Task requirements: Each entry below is to be transcribed exactly.

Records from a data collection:
'''
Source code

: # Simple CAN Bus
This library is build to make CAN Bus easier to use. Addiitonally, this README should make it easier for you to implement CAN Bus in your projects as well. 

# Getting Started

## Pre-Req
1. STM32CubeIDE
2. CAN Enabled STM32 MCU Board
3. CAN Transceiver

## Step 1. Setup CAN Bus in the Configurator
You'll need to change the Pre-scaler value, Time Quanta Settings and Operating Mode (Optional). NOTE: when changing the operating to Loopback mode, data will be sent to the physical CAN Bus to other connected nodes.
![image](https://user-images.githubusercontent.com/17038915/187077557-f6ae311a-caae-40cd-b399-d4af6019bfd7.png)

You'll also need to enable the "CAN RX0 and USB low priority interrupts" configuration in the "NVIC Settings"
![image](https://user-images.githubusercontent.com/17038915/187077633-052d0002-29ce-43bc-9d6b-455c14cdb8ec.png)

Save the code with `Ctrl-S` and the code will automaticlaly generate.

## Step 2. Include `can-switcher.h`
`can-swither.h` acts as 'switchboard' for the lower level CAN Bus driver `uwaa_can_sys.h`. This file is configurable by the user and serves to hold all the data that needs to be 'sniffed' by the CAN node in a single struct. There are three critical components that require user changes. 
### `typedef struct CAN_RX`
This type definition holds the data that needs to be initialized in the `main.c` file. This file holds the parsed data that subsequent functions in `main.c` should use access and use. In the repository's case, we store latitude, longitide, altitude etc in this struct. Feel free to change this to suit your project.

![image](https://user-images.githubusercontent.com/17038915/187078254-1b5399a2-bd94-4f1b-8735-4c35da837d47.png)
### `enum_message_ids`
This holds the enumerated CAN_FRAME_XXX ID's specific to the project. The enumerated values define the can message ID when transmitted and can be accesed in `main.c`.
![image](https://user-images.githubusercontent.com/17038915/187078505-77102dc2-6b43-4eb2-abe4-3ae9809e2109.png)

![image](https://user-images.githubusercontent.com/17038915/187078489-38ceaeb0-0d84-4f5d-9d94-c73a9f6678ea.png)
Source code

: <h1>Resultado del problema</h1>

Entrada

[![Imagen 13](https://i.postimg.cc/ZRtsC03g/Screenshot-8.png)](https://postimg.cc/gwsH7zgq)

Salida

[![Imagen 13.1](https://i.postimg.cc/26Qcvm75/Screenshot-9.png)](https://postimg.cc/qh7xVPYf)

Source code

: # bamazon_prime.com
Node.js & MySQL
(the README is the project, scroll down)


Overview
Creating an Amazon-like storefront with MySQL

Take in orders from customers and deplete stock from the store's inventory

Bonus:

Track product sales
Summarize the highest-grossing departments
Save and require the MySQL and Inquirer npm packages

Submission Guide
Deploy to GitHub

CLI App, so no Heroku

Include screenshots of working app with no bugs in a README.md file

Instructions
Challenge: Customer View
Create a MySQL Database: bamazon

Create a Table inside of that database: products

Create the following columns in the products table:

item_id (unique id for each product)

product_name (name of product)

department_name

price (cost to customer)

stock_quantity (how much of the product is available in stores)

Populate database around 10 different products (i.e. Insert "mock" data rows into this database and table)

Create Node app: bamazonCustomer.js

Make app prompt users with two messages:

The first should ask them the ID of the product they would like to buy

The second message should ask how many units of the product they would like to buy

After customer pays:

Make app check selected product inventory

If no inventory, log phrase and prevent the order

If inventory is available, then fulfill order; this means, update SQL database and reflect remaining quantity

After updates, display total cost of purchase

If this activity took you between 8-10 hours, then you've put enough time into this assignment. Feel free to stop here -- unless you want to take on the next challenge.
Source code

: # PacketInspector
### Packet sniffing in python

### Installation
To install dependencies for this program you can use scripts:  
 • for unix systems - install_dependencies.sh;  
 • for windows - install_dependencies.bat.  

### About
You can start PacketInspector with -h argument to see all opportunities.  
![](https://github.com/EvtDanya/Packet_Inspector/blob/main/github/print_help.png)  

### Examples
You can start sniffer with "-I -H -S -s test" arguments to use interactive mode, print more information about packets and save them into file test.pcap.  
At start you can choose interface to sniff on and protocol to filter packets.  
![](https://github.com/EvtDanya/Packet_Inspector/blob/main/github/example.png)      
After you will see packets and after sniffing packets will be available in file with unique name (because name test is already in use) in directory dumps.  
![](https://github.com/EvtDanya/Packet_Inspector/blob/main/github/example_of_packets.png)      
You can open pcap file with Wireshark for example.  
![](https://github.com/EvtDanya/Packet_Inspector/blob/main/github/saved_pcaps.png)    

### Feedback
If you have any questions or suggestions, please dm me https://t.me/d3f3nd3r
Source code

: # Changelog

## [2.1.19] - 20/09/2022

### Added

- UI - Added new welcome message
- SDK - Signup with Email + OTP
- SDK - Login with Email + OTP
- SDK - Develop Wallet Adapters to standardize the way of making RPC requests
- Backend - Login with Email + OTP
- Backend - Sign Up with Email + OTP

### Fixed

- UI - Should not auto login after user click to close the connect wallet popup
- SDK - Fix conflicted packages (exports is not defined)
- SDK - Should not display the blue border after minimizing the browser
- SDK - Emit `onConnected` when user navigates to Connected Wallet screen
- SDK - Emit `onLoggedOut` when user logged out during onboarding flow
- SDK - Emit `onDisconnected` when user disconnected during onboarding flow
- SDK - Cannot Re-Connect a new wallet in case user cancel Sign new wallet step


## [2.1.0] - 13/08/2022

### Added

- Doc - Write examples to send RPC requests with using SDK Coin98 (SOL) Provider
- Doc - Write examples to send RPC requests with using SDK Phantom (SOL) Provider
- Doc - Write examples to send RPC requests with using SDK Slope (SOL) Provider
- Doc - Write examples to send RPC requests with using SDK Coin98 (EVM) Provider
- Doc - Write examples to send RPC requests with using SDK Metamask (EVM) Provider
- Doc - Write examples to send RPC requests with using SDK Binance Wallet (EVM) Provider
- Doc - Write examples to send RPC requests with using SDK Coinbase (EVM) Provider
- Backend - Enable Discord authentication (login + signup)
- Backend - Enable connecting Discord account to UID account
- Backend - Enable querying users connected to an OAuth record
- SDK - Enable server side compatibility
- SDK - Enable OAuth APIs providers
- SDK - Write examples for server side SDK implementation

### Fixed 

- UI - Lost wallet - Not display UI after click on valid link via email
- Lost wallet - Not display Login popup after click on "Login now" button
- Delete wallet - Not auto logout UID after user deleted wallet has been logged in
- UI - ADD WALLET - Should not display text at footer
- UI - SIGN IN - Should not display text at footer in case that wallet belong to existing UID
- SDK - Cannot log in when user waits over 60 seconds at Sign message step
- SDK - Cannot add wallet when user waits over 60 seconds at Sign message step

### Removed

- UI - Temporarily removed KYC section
'''
The completed task:
Source code

: # Simple CAN Bus
This library is build to make CAN Bus easier to use. Addiitonally, this README should make it easier for you to implement CAN Bus in your projects as well. 

# Getting Started

## Pre-Req
1. STM32CubeIDE
2. CAN Enabled STM32 MCU Board
3. CAN Transceiver

## Step 1. Setup CAN Bus in the Configurator
You'll need to change the Pre-scaler value, Time Quanta Settings and Operating Mode (Optional). NOTE: when changing the operating to Loopback mode, data will be sent to the physical CAN Bus to other connected nodes.
![image](https://user-images.githubusercontent.com/17038915/187077557-f6ae311a-caae-40cd-b399-d4af6019bfd7.png)

You'll also need to enable the "CAN RX0 and USB low priority interrupts" configuration in the "NVIC Settings"
![image](https://user-images.githubusercontent.com/17038915/187077633-052d0002-29ce-43bc-9d6b-455c14cdb8ec.png)

Save the code with `Ctrl-S` and the code will automaticlaly generate.

## Step 2. Include `can-switcher.h`
`can-swither.h` acts as 'switchboard' for the lower level CAN Bus driver `uwaa_can_sys.h`. This file is configurable by the user and serves to hold all the data that needs to be 'sniffed' by the CAN node in a single struct. There are three critical components that require user changes. 
### `typedef struct CAN_RX`
This type definition holds the data that needs to be initialized in the `main.c` file. This file holds the parsed data that subsequent functions in `main.c` should use access and use. In the repository's case, we store latitude, longitide, altitude etc in this struct. Feel free to change this to suit your project.

![image](https://user-images.githubusercontent.com/17038915/187078254-1b5399a2-bd94-4f1b-8735-4c35da837d47.png)
### `enum_message_ids`
This holds the enumerated CAN_FRAME_XXX ID's specific to the project. The enumerated values define the can message ID when transmitted and can be accesed in `main.c`.
![image](https://user-images.githubusercontent.com/17038915/187078505-77102dc2-6b43-4eb2-abe4-3ae9809e2109.png)

![image](https://user-images.githubusercontent.com/17038915/187078489-38ceaeb0-0d84-4f5d-9d94-c73a9f6678ea.png)
Source code

: <h1>Resultado del problema</h1>

Entrada

[![Imagen 13](https://i.postimg.cc/ZRtsC03g/Screenshot-8.png)](https://postimg.cc/gwsH7zgq)

Salida

[![Imagen 13.1](https://i.postimg.cc/26Qcvm75/Screenshot-9.png)](https://postimg.cc/qh7xVPYf)

Source code

: # bamazon_prime.com
Node.js & MySQL
(the README is the project, scroll down)


Overview
Creating an Amazon-like storefront with MySQL

Take in orders from customers and deplete stock from the store's inventory

Bonus:

Track product sales
Summarize the highest-grossing departments
Save and require the MySQL and Inquirer npm packages

Submission Guide
Deploy to GitHub

CLI App, so no Heroku

Include screenshots of working app with no bugs in a README.md file

Instructions
Challenge: Customer View
Create a MySQL Database: bamazon

Create a Table inside of that database: products

Create the following columns in the products table:

item_id (unique id for each product)

product_name (name of product)

department_name

price (cost to customer)

stock_quantity (how much of the product is available in stores)

Populate database around 10 different products (i.e. Insert "mock" data rows into this database and table)

Create Node app: bamazonCustomer.js

Make app prompt users with two messages:

The first should ask them the ID of the product they would like to buy

The second message should ask how many units of the product they would like to buy

After customer pays:

Make app check selected product inventory

If no inventory, log phrase and prevent the order

If inventory is available, then fulfill order; this means, update SQL database and reflect remaining quantity

After updates, display total cost of purchase

If this activity took you between 8-10 hours, then you've put enough time into this assignment. Feel free to stop here -- unless you want to take on the next challenge.
Source code

: # PacketInspector
### Packet sniffing in python

### Installation
To install dependencies for this program you can use scripts:  
 • for unix systems - install_dependencies.sh;  
 • for windows - install_dependencies.bat.  

### About
You can start PacketInspector with -h argument to see all opportunities.  
![](https://github.com/EvtDanya/Packet_Inspector/blob/main/github/print_help.png)  

### Examples
You can start sniffer with "-I -H -S -s test" arguments to use interactive mode, print more information about packets and save them into file test.pcap.  
At start you can choose interface to sniff on and protocol to filter packets.  
![](https://github.com/EvtDanya/Packet_Inspector/blob/main/github/example.png)      
After you will see packets and after sniffing packets will be available in file with unique name (because name test is already in use) in directory dumps.  
![](https://github.com/EvtDanya/Packet_Inspector/blob/main/github/example_of_packets.png)      
You can open pcap file with Wireshark for example.  
![](https://github.com/EvtDanya/Packet_Inspector/blob/main/github/saved_pcaps.png)    

### Feedback
If you have any questions or suggestions, please dm me https://t.me/d3f3nd3r
Source code

: # Changelog

## [2.1.19] - 20/09/2022

### Added

- UI - Added new welcome message
- SDK - Signup with Email + OTP
- SDK - Login with Email + OTP
- SDK - Develop Wallet Adapters to standardize the way of making RPC requests
- Backend - Login with Email + OTP
- Backend - Sign Up with Email + OTP

### Fixed

- UI - Should not auto login after user click to close the connect wallet popup
- SDK - Fix conflicted packages (exports is not defined)
- SDK - Should not display the blue border after minimizing the browser
- SDK - Emit `onConnected` when user navigates to Connected Wallet screen
- SDK - Emit `onLoggedOut` when user logged out during onboarding flow
- SDK - Emit `onDisconnected` when user disconnected during onboarding flow
- SDK - Cannot Re-Connect a new wallet in case user cancel Sign new wallet step


## [2.1.0] - 13/08/2022

### Added

- Doc - Write examples to send RPC requests with using SDK Coin98 (SOL) Provider
- Doc - Write examples to send RPC requests with using SDK Phantom (SOL) Provider
- Doc - Write examples to send RPC requests with using SDK Slope (SOL) Provider
- Doc - Write examples to send RPC requests with using SDK Coin98 (EVM) Provider
- Doc - Write examples to send RPC requests with using SDK Metamask (EVM) Provider
- Doc - Write examples to send RPC requests with using SDK Binance Wallet (EVM) Provider
- Doc - Write examples to send RPC requests with using SDK Coinbase (EVM) Provider
- Backend - Enable Discord authentication (login + signup)
- Backend - Enable connecting Discord account to UID account
- Backend - Enable querying users connected to an OAuth record
- SDK - Enable server side compatibility
- SDK - Enable OAuth APIs providers
- SDK - Write examples for server side SDK implementation

### Fixed 

- UI - Lost wallet - Not display UI after click on valid link via email
- Lost wallet - Not display Login popup after click on "Login now" button
- Delete wallet - Not auto logout UID after user deleted wallet has been logged in
- UI - ADD WALLET - Should not display text at footer
- UI - SIGN IN - Should not display text at footer in case that wallet belong to existing UID
- SDK - Cannot log in when user waits over 60 seconds at Sign message step
- SDK - Cannot add wallet when user waits over 60 seconds at Sign message step

### Removed

- UI - Temporarily removed KYC section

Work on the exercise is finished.